Could you reproduce every entry as it stands, leaving the pictures behind?
(DATA UNDER STUDY begins)
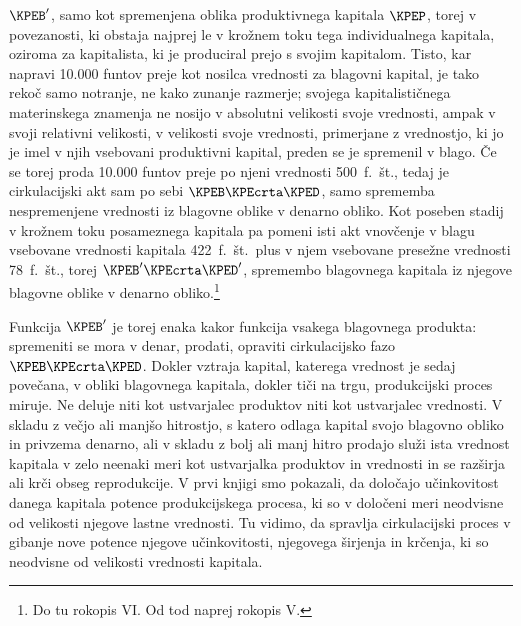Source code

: \documentclass[kapital_02.tex]{subfiles}
\begin{document}
\(\KPEB'\), samo kot spremenjena oblika produktivnega kapitala \(\KPEP\), torej v povezanosti, ki obstaja najprej le v krožnem toku tega individualnega kapitala, oziroma za kapitalista, ki je produciral prejo s svojim kapitalom. Tisto, kar napravi 10.000 funtov preje kot nosilca vrednosti za blagovni kapital, je tako rekoč samo notranje, ne kako zunanje razmerje; svojega kapitalističnega materinskega znamenja ne nosijo v absolutni \KPEstran velikosti svoje vrednosti, ampak v svoji relativni velikosti, v velikosti svoje vrednosti, primerjane z vrednostjo, ki jo je imel v njih vsebovani produktivni kapital, preden se je spremenil v blago. Če se torej proda 10.000 funtov preje po njeni vrednosti 500\ f.\ št., tedaj je cirkulacijski akt sam po sebi \(\KPEB\KPEcrta\KPED\), samo sprememba nespremenjene vrednosti iz blagovne oblike v denarno obliko. Kot poseben stadij v krožnem toku posameznega kapitala pa pomeni isti akt vnovčenje v blagu vsebovane vrednosti kapitala 422\ f.\ št.\ plus v njem vsebovane presežne vrednosti 78\ f.\ št., torej \(\KPEB'\KPEcrta\KPED'\), spremembo blagovnega kapitala iz njegove blagovne oblike v denarno obliko.\footnote{Do tu rokopis VI. Od tod naprej rokopis V.}

Funkcija \(\KPEB'\) je torej enaka kakor funkcija vsakega blagovnega produkta: spremeniti se mora v denar, prodati, opraviti cirkulacijsko fazo \(\KPEB\KPEcrta\KPED\). Dokler vztraja kapital, katerega vrednost je sedaj povečana, v obliki blagovnega kapitala, dokler tiči na trgu, produkcijski proces miruje. Ne deluje niti kot ustvarjalec produktov niti kot ustvarjalec vrednosti. V skladu z večjo ali manjšo hitrostjo, s katero odlaga kapital svojo blagovno obliko in privzema denarno, ali v skladu z bolj ali manj hitro prodajo služi ista vrednost kapitala v zelo neenaki meri kot ustvarjalka produktov in vrednosti in se razširja ali krči obseg reprodukcije. V prvi knjigi smo pokazali, da določajo učinkovitost danega kapitala potence produkcijskega procesa, ki so v določeni meri neodvisne od velikosti njegove lastne vrednosti. Tu vidimo, da spravlja cirkulacijski proces v gibanje nove potence njegove učinkovitosti, njegovega širjenja in krčenja, ki so neodvisne od velikosti vrednosti kapitala.
\end{document}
(DATA UNDER STUDY ends)
RESULT OF THIS EXERCISE:
Source code

: \documentclass[kapital_02.tex]{subfiles}
\begin{document}
\(\KPEB'\), samo kot spremenjena oblika produktivnega kapitala \(\KPEP\), torej v povezanosti, ki obstaja najprej le v krožnem toku tega individualnega kapitala, oziroma za kapitalista, ki je produciral prejo s svojim kapitalom. Tisto, kar napravi 10.000 funtov preje kot nosilca vrednosti za blagovni kapital, je tako rekoč samo notranje, ne kako zunanje razmerje; svojega kapitalističnega materinskega znamenja ne nosijo v absolutni \KPEstran velikosti svoje vrednosti, ampak v svoji relativni velikosti, v velikosti svoje vrednosti, primerjane z vrednostjo, ki jo je imel v njih vsebovani produktivni kapital, preden se je spremenil v blago. Če se torej proda 10.000 funtov preje po njeni vrednosti 500\ f.\ št., tedaj je cirkulacijski akt sam po sebi \(\KPEB\KPEcrta\KPED\), samo sprememba nespremenjene vrednosti iz blagovne oblike v denarno obliko. Kot poseben stadij v krožnem toku posameznega kapitala pa pomeni isti akt vnovčenje v blagu vsebovane vrednosti kapitala 422\ f.\ št.\ plus v njem vsebovane presežne vrednosti 78\ f.\ št., torej \(\KPEB'\KPEcrta\KPED'\), spremembo blagovnega kapitala iz njegove blagovne oblike v denarno obliko.\footnote{Do tu rokopis VI. Od tod naprej rokopis V.}

Funkcija \(\KPEB'\) je torej enaka kakor funkcija vsakega blagovnega produkta: spremeniti se mora v denar, prodati, opraviti cirkulacijsko fazo \(\KPEB\KPEcrta\KPED\). Dokler vztraja kapital, katerega vrednost je sedaj povečana, v obliki blagovnega kapitala, dokler tiči na trgu, produkcijski proces miruje. Ne deluje niti kot ustvarjalec produktov niti kot ustvarjalec vrednosti. V skladu z večjo ali manjšo hitrostjo, s katero odlaga kapital svojo blagovno obliko in privzema denarno, ali v skladu z bolj ali manj hitro prodajo služi ista vrednost kapitala v zelo neenaki meri kot ustvarjalka produktov in vrednosti in se razširja ali krči obseg reprodukcije. V prvi knjigi smo pokazali, da določajo učinkovitost danega kapitala potence produkcijskega procesa, ki so v določeni meri neodvisne od velikosti njegove lastne vrednosti. Tu vidimo, da spravlja cirkulacijski proces v gibanje nove potence njegove učinkovitosti, njegovega širjenja in krčenja, ki so neodvisne od velikosti vrednosti kapitala.
\end{document}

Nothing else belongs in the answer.